Saved entries
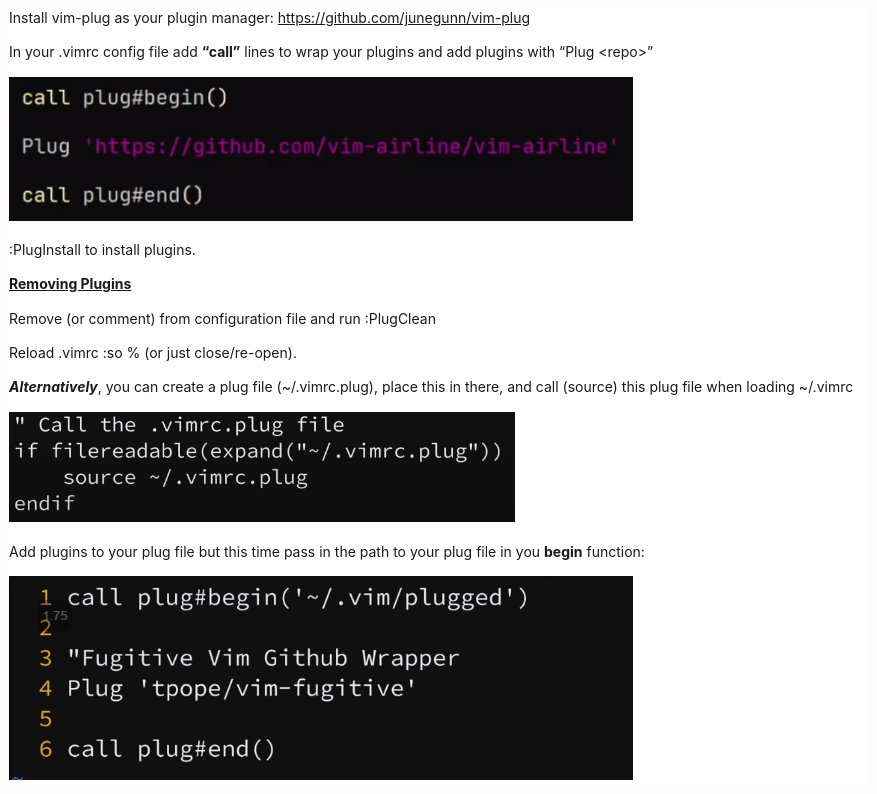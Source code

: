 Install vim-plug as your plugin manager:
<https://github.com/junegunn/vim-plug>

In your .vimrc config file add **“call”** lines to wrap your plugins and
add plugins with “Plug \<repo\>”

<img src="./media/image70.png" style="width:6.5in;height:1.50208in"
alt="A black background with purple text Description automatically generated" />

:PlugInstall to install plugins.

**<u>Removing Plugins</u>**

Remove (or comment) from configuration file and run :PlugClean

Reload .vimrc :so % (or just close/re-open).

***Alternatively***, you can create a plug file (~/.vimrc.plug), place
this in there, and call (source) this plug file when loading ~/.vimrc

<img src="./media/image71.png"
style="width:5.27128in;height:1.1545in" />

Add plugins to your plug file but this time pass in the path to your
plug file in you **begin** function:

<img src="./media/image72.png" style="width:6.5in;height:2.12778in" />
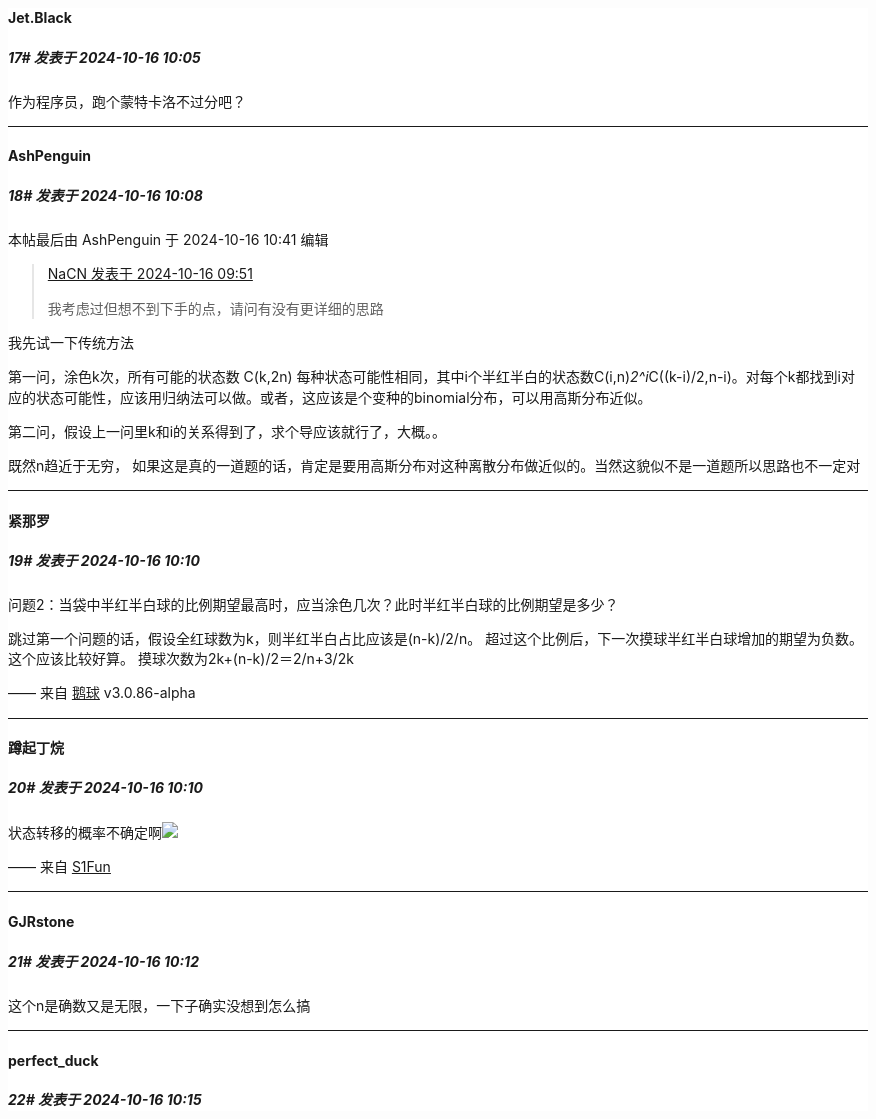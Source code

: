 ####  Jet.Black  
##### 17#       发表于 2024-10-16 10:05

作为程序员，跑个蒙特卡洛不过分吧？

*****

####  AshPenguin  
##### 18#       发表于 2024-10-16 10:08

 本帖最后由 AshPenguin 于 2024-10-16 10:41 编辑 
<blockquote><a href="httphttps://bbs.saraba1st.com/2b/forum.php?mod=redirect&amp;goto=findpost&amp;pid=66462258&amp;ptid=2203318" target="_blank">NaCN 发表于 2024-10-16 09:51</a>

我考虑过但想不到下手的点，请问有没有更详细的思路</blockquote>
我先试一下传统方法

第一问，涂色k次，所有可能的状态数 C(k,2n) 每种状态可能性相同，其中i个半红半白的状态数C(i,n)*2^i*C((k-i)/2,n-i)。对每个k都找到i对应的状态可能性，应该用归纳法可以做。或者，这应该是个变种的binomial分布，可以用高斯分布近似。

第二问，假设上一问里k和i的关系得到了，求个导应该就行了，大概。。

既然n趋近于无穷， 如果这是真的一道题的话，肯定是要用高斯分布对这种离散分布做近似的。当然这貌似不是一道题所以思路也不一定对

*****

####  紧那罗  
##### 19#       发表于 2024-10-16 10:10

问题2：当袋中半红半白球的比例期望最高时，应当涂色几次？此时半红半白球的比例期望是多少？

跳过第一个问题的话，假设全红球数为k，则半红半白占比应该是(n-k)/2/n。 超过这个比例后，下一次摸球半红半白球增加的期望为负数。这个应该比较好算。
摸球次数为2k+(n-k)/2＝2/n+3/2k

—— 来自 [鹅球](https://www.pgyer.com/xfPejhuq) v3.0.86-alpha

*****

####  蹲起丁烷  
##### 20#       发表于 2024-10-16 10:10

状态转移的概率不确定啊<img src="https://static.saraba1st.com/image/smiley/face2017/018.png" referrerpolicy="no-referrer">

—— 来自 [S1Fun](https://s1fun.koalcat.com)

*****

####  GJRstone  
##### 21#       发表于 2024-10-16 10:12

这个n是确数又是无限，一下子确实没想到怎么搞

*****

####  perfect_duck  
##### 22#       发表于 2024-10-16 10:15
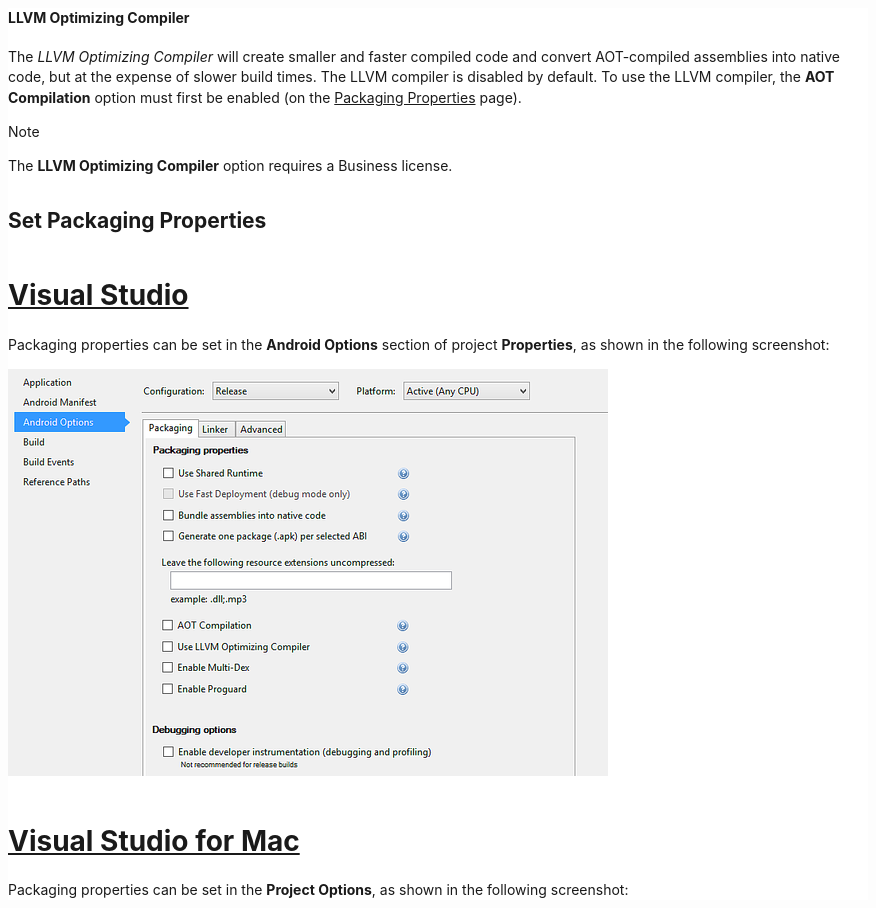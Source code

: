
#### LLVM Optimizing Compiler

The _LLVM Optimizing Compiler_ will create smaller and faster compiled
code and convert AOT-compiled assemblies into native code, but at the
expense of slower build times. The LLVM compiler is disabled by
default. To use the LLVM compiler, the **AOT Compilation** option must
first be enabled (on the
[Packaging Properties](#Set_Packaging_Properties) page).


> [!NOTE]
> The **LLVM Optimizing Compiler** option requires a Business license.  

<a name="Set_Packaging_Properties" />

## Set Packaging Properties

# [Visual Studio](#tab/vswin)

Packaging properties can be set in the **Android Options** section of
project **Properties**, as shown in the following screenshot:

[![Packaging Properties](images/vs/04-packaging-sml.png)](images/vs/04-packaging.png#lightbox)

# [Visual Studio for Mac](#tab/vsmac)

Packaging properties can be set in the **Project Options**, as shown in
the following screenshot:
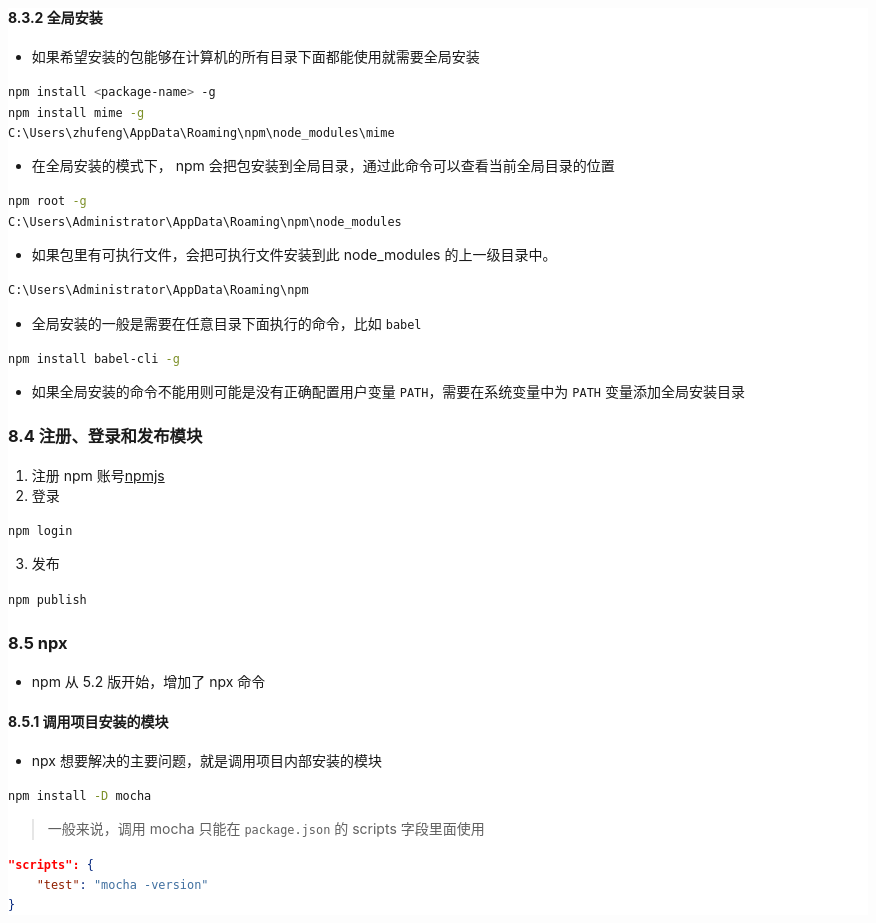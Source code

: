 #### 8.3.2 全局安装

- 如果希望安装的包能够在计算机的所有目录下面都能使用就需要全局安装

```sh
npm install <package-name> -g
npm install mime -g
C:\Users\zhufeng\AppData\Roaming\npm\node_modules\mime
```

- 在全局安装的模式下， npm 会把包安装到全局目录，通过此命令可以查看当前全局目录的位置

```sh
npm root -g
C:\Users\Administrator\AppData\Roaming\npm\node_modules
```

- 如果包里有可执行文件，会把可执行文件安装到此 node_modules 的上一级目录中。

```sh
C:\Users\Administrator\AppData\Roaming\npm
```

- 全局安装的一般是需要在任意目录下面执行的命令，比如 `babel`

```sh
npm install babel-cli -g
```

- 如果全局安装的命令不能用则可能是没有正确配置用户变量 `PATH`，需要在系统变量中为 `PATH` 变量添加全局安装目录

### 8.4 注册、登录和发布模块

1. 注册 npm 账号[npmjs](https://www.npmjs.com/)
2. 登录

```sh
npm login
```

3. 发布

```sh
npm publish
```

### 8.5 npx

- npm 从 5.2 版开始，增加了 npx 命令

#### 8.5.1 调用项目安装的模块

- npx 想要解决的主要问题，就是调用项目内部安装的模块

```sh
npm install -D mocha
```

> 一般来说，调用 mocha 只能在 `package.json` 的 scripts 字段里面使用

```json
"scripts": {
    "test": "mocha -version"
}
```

▸ DIRECTIONS
Copy out each line of the data that has the word "mocha" in it.

▸ OUTPUT FOR THIS EXERCISE
npm install -D mocha
> 一般来说，调用 mocha 只能在 `package.json` 的 scripts 字段里面使用
    "test": "mocha -version"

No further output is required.